Strangely, my bible reading this morning talked about taking time to prepare for the coming Savior, but I’m not in the Christmas Story. I’m in the Easter Story. The people came and laid down cloaks and branches and shouted praises as Jesus came into town. Then Jesus went into the temple and overturned the tables, driving out all who were buying and selling there.
It’s the wrong story, but the right idea. Those people complaining about how Christmas has become one giant commercial? They’re not wrong. The buying and selling isn’t what’s important. But I think preparing is.
For the past three years my life has been run by a giant to do list. Not only was there no time for Christmas, but often there was no time for date nights, no time for friends, no time for the things that fill me up, that are good for my soul. When I finally made time for Jesus, I was exhausted, and empty. It’s hard to find joy in your time with someone when you show up ready for bed.

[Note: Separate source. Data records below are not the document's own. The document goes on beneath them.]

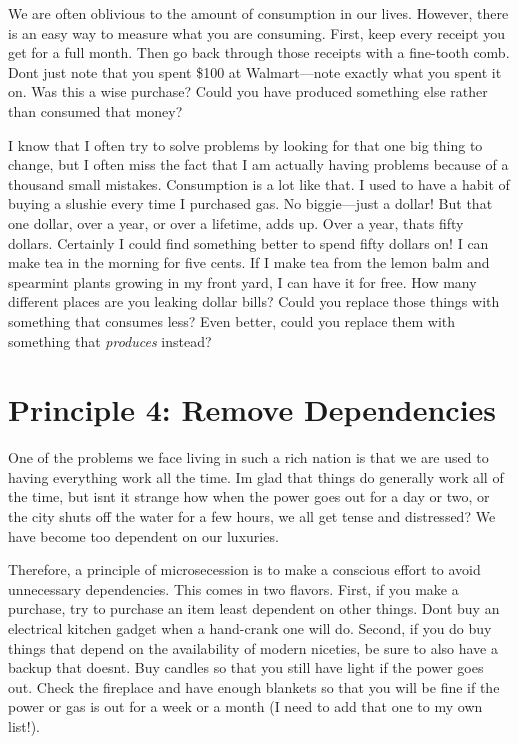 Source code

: \documentclass[letterpaper]{article}
\begin{document}
{\color{black}
We are often oblivious to the amount of consumption in our lives.
However, there is an easy way to measure what you are consuming. First,
keep every receipt you get for a full month. Then go back through those
receipts with a fine-tooth comb. Don{\textquotesingle}t just note that
you spent \$100 at Walmart—note exactly what you spent it on. Was this
a wise purchase? Could you have produced something else rather than
consumed that money?  }

{\color{black}
I know that I often try to solve problems by looking for that one big
thing to change, but I often miss the fact that I am actually having
problems because of a thousand small mistakes. Consumption is a lot
like that. I used to have a habit of buying a slushie every time I
purchased gas. No biggie—just a dollar!  But that one dollar, over a
year, or over a lifetime, adds up. Over a year, that{\textquotesingle}s
fifty dollars. Certainly I could find something better to spend fifty
dollars on!  I can make tea in the morning for five cents. If I make
tea from the lemon balm and spearmint plants growing in my front yard,
I can have it for free. How many different places are you leaking
\textcolor[rgb]{0.32941177,0.5529412,0.83137256}{dollar bills}?  Could
you replace \textcolor[rgb]{0.32941177,0.5529412,0.83137256}{those
things} with something that consumes less?  Even better, could you
replace \textcolor[rgb]{0.32941177,0.5529412,0.83137256}{them} with
something that \textit{produces} instead?}

\section[Principle 4: Remove Dependencies]{Principle 4: Remove
Dependencies}
{\color{black}
One of the problems we face living in such a rich nation is that we are
used to having everything work all the time. I{\textquotesingle}m glad
that things do generally work all of the time, but
isn{\textquotesingle}t it strange how when the power goes out for a day
or two, or the city shuts off the water for a few hours, we all get
tense and distressed? We have become too dependent on our luxuries.}

{\color{black}
Therefore, a principle of microsecession is to make a conscious effort
to avoid unnecessary dependencies. This comes in two flavors. First, if
you make a purchase, try to purchase an item least dependent on other
things. Don{\textquotesingle}t buy an electrical kitchen gadget when a
hand-crank one will do. Second, if you do buy things that depend on the
availability of modern niceties, be sure to also have a backup that
doesn{\textquotesingle}t. Buy candles so that you still have light if
the power goes out. Check the fireplace and have enough blankets so
that you will be fine if the power or gas is out for a week or a month
(I need to add that one to my own list!).}
\end{document}
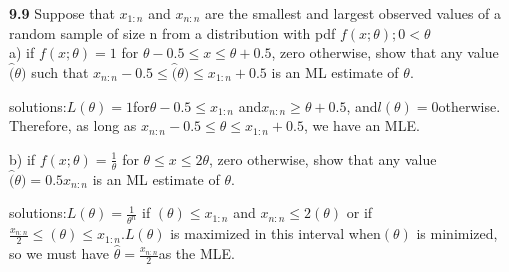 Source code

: \textbf{9.9} Suppose that $x_{1:n}$ and $x_{n:n}$ are the smallest and largest observed values of a random sample of size n from a distribution with pdf $f(x;\theta); 0<\theta$\\

a) if $f(x;\theta)=1$ for $\theta-0.5 \le x \le \theta +0.5$, zero otherwise, show that any value $\hat(\theta)$ such that $x_{n:n}-0.5 \le \hat(\theta) \le x_{1:n}+0.5$ is an ML estimate of $\theta$.


solutions:$L(\theta )=1 $for$\theta-0.5\le { x }_{ 1:n }$ and$ { x }_{ n:n }\ge \theta +0.5$, and$ l(\theta) = 0 $otherwise. Therefore, as long as $ {x}_{n:n}-0.5 \le \hat { \theta  } \le {x}_{1:n}+0.5$, we have an MLE.



b) if $f(x;\theta)=\frac{1}{\theta}$ for $\theta \le x \le 2\theta$, zero otherwise, show that any value $\hat(\theta)=0.5x_{n:n}$ is an ML estimate of $\theta$.

solutions:$ L(\theta)=\frac { 1 }{ { \theta  }^{ n } }$ if $(\theta) \le {x}_{1:n}$ and ${x}_{n:n}\le 2(\theta) $ or if$ \frac { { x }_{ n:n } }{ 2 } \le (\theta) \le {x}_{1:n}. L(\theta)$ is maximized in this interval when$ (\theta)$ is minimized, so we must have $\hat { \theta  } = \frac { { x }_{ n:n } }{ 2 } $as the MLE. \\






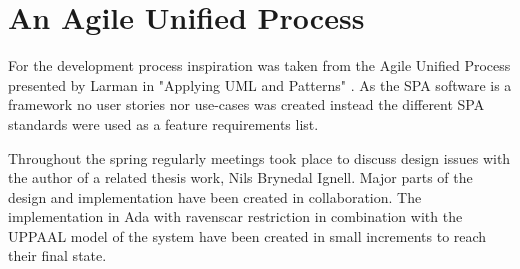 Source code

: \section{An Agile Unified Process}
For the development process inspiration was taken from the Agile Unified
Process presented by Larman in "Applying UML and Patterns" \cite{larman2005}.
As the SPA software is a framework no user stories nor use-cases was created
instead the different SPA standards were used as a feature requirements list.

Throughout the spring regularly meetings took place to discuss design issues
with the author of a related thesis work, Nils Brynedal Ignell. Major parts of
the design and implementation have been created in collaboration. The
implementation in Ada with ravenscar restriction in combination with the UPPAAL
model of the system have been created in small increments to reach their final
state.
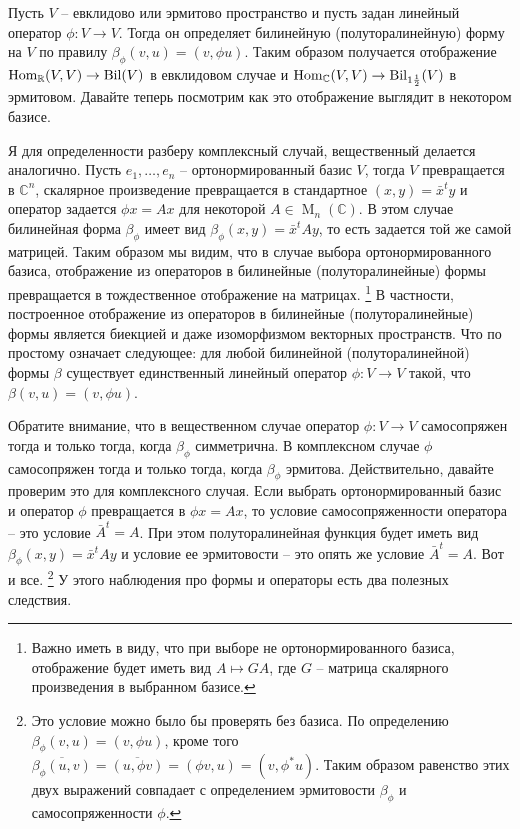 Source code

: Пусть $V$ -- евклидово или эрмитово пространство и пусть задан линейный оператор $\phi\colon V\to V$.
Тогда он определяет билинейную (полуторалинейную) форму на $V$ по правилу $\beta_\phi(v, u) = (v, \phi u)$.
Таким образом получается отображение $\operatorname{Hom}_\mathbb R(V, V)\to \operatorname{Bil}(V)$ в евклидовом случае и $\operatorname{Hom}_\mathbb C(V, V)\to \operatorname{Bil}_{1\frac{1}{2}}(V)$ в эрмитовом.
Давайте теперь посмотрим как это отображение выглядит в некотором базисе.

Я для определенности разберу комплексный случай, вещественный делается аналогично.
Пусть $e_1,\ldots,e_n$ -- ортонормированный базис $V$, тогда $V$ превращается в $\mathbb C^n$, скалярное произведение превращается в стандартное $(x, y) = \bar x^t y$ и оператор задается $\phi x = Ax$ для некоторой $A\in \operatorname{M}_n(\mathbb C)$.
В этом случае билинейная форма $\beta_\phi$ имеет вид $\beta_\phi(x,y) = \bar x^t A y$, то есть задается той же самой матрицей.
Таким образом мы видим, что в случае выбора ортонормированного базиса, отображение из операторов в билинейные (полуторалинейные) формы превращается в тождественное отображение на матрицах.%
\footnote{Важно иметь в виду, что при выборе не ортонормированного базиса, отображение будет иметь вид $A\mapsto G A$, где $G$ -- матрица скалярного произведения в выбранном базисе.}
В частности, построенное отображение из операторов в билинейные (полуторалинейные) формы является биекцией и даже изоморфизмом векторных пространств.
Что по простому означает следующее: для любой билинейной (полуторалинейной) формы $\beta$ существует единственный линейный оператор $\phi\colon V\to V$ такой, что $\beta(v,u) = (v, \phi u)$.

Обратите внимание, что в вещественном случае оператор $\phi\colon V\to V$ самосопряжен тогда и только тогда, когда $\beta_\phi$ симметрична.
В комплексном случае $\phi$ самосопряжен тогда и только тогда, когда $\beta_\phi$ эрмитова.
Действительно, давайте проверим это для комплексного случая.
Если выбрать ортонормированный базис и оператор $\phi$ превращается в $\phi x = A x$, то условие самосопряженности оператора -- это условие $\bar A^t = A$.
При этом полуторалинейная функция будет иметь вид $\beta_\phi(x, y) = \bar x^t A y$ и условие ее эрмитовости -- это опять же условие $\bar A^t = A$.
Вот и все.%
\footnote{Это условие можно было бы проверять без базиса.
По определению $\beta_\phi(v, u) = (v, \phi u)$, кроме того $\overline{\beta_\phi(u, v)} = \overline{(u, \phi v)} = (\phi v, u) = (v, \phi^* u)$.
Таким образом равенство этих двух выражений совпадает с определением эрмитовости $\beta_\phi$ и самосопряженности $\phi$.}
У этого наблюдения про формы и операторы есть два полезных следствия.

This weekend I celebrated an anniversary with my husband with a date night in making dinner together, I had a close friend I rarely see come to town and we made Christmas cookies. Yesterday, when we got snowed in, I spent the day in my pjs by the fire, talking to my sister on the phone, spending time with my husband, watching football. This morning when I woke up and opened my bible, my heart was full of things to be grateful for. Things that were there before, but that I don’t always take the time to appreciate.
There is something magical in preparing for Christmas, when we do it the right way. When we take the time for the things and the people that make our hearts full. When we reach out and make someone else’s holiday special. Those things help prepare our hearts for Jesus.